Or: 'How I lost my long playing virginity to a Clash 12 inch...'
It was thirty-four years ago today... Well, in fact it was thirty-four years and eleven days ago today: rewind to April 8th 1977 and the Clash’s eponymous first album arrived in our record shop racks. A perfect platter. Even the sleeve alone is iconic.
I’ve liked, been, drawn, worn, said and done lots of things in my life that are truly embarrassing - but buying my first album isn’t one of them!
I bought ‘The Clash’, and I’m proud! I was still at school and had to save my pocket money for months before I could pool together the £2.99 (or thereabouts) required to enter the new and rather adult world of LP ownership.
Up to then I’d bought a few 7” singles (which could definitely be included in the ‘embarrassing things’ list - well, I was barely in my teens) but there was something about purchasing an
album that was in a totally different league.

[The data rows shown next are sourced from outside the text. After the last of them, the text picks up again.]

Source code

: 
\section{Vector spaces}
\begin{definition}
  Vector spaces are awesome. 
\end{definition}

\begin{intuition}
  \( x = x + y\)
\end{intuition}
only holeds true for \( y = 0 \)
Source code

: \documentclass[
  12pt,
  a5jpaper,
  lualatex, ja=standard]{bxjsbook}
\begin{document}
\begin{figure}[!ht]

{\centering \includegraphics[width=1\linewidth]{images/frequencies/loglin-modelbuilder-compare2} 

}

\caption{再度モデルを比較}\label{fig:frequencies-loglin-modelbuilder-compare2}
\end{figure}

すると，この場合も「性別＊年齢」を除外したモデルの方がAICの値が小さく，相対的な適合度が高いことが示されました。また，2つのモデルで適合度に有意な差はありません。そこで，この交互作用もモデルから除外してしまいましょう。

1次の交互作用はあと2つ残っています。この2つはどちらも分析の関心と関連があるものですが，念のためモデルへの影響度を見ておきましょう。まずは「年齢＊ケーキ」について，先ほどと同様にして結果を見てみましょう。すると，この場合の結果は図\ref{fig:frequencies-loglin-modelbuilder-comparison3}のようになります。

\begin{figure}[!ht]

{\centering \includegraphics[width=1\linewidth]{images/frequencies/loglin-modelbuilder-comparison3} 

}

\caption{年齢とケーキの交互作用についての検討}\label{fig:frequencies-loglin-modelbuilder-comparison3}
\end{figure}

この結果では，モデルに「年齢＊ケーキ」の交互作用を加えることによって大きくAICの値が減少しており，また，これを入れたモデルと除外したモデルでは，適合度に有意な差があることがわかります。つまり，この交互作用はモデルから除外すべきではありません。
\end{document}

It meant you were serious. You liked a band enough to want to hear perhaps ten or more songs by them in succession, numbers that wouldn’t get played on the radio, tracks that you might not even like on the first listen, but you were prepared to make that commitment.
I went into the local record shop, Startime, and asked to listen to ‘The Clash’ on the headphones.

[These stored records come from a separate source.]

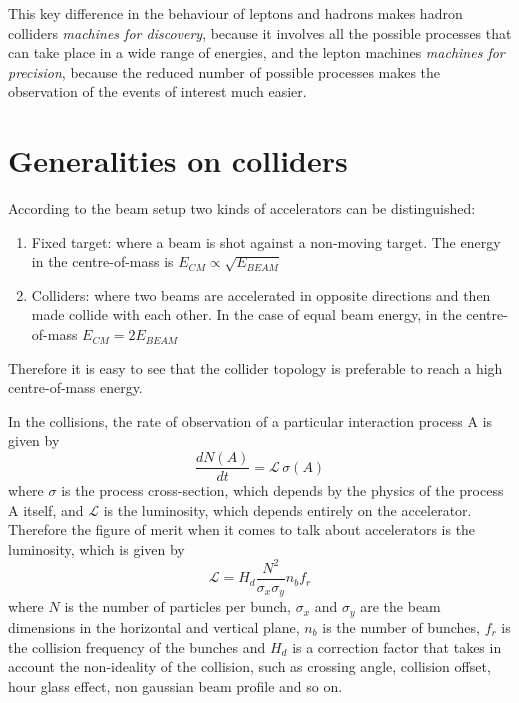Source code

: This key difference in the behaviour of leptons and hadrons makes hadron colliders \textit{machines for discovery}, because it involves all the possible processes that can take place in a wide range of energies, and the lepton machines \textit{machines for precision}, because the reduced number of possible processes makes the observation of the events of interest much easier.

\section{Generalities on colliders}

According to the beam setup two kinds of accelerators can be distinguished: 
\begin{enumerate}
\item Fixed target: where a beam is shot against a non-moving target. The energy in the centre-of-mass is $E_{CM} \propto \sqrt{E_{BEAM}}$
\item Colliders: where two beams are accelerated in opposite directions and then made collide with each other. In the case of equal beam energy, in the centre-of-mass $E_{CM} = 2 E_{BEAM}$
\end{enumerate}
Therefore it is easy to see that the collider topology is preferable to reach a high centre-of-mass energy.

In the collisions, the rate of observation of a particular interaction process A is given by
\begin{equation}
\frac{dN(A)}{dt} = \mathscr{L} \, \sigma(A)
\end{equation}
where $\sigma$ is the process cross-section, which depends by the physics of the process A itself, and $\mathscr{L}$ is the luminosity, which depends entirely on the accelerator.
Therefore the figure of merit when it comes to talk about accelerators is the luminosity, which is given by
\begin{equation}
\mathscr{L} = H_d \frac{N^2}{\sigma_x \sigma_y} n_b f_r
\end{equation}
where $N$ is the number of particles per bunch, $\sigma_x$ and $\sigma_y$ are the beam dimensions in the horizontal and vertical plane, $n_b$ is the number of bunches, $f_r$ is the collision frequency of the bunches and $H_d$ is a correction factor that takes in account the non-ideality of the collision, such as crossing angle, collision offset, hour glass effect, non gaussian beam profile and so on.

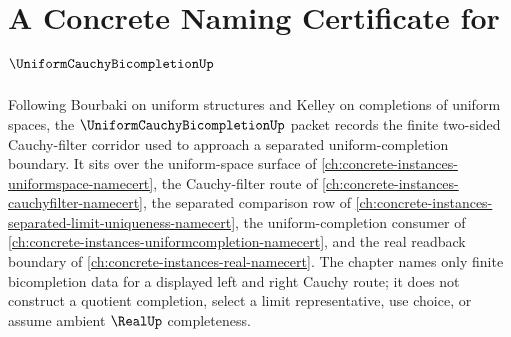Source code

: \chapter{A Concrete Naming Certificate for $\UniformCauchyBicompletionUp$}
\label{ch:concrete-instances-uniform-cauchy-bicompletion-namecert}

Following Bourbaki on uniform structures and Kelley on completions of uniform spaces, the $\UniformCauchyBicompletionUp$ packet records the finite two-sided Cauchy-filter corridor used to approach a separated uniform-completion boundary. It sits over the uniform-space surface of \autoref{ch:concrete-instances-uniformspace-namecert}, the Cauchy-filter route of \autoref{ch:concrete-instances-cauchyfilter-namecert}, the separated comparison row of \autoref{ch:concrete-instances-separated-limit-uniqueness-namecert}, the uniform-completion consumer of \autoref{ch:concrete-instances-uniformcompletion-namecert}, and the real readback boundary of \autoref{ch:concrete-instances-real-namecert}. The chapter names only finite bicompletion data for a displayed left and right Cauchy route; it does not construct a quotient completion, select a limit representative, use choice, or assume ambient $\RealUp$ completeness.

Within the first few seconds, as ‘Janie Jones’ burst into life and blasted into my ears, I knew I had to have it.
(Share that memory with me here.) As my friends and I walked home from town, I took it out of the carrier bag and tucked it under my arm so that everybody could see what I had just done.
You know what it’s like when you’re young and daft and actually believe that the man/woman in the street might be impressed or (preferably) outraged by the music you're into, a bit like winding your car windows down at traffic lights and turning up the volume on your CD player so the world can share your sonic choices…
It was like a rite of passage.
At that time here in the
UK punk was emerging from the underground and making controversial headlines, and when I started getting interested in it my parents may have been worrying that their shy little daughter might go off the rails.
“Don’t worry, mum, I just like the music, I don’t want to look like that…”
But secretly I was harbouring the desire to; and, not long after, I bought a red studded dog collar from the pet shop.
I didn’t realise I had the same neck measurements as a bull mastiff but there you go.
I hid it in a drawer and when I went out I used to wait ‘til I was around the corner from home to put it on.
As is the way in life, one thing often leads to another and by the following year I was customising clothes, had my long hair cut short and was open about my obsession with this new music and its many dimensions.
One day at school I was obviously showing my boredom with Pythagoras’ Theorem and was stirred from my daydreams of meeting Paul Simonon by my maths teacher shouting, “Would the
punk rocker please pay attention?” It was the best compliment the old bat could have paid me.
But it all started with the Clash.
Since those early days I’ve been into so many songs, so many groups, so many albums, but there is something about this band, and their debut in particular, that stands that difficult test of time, and, oh, I love them for it.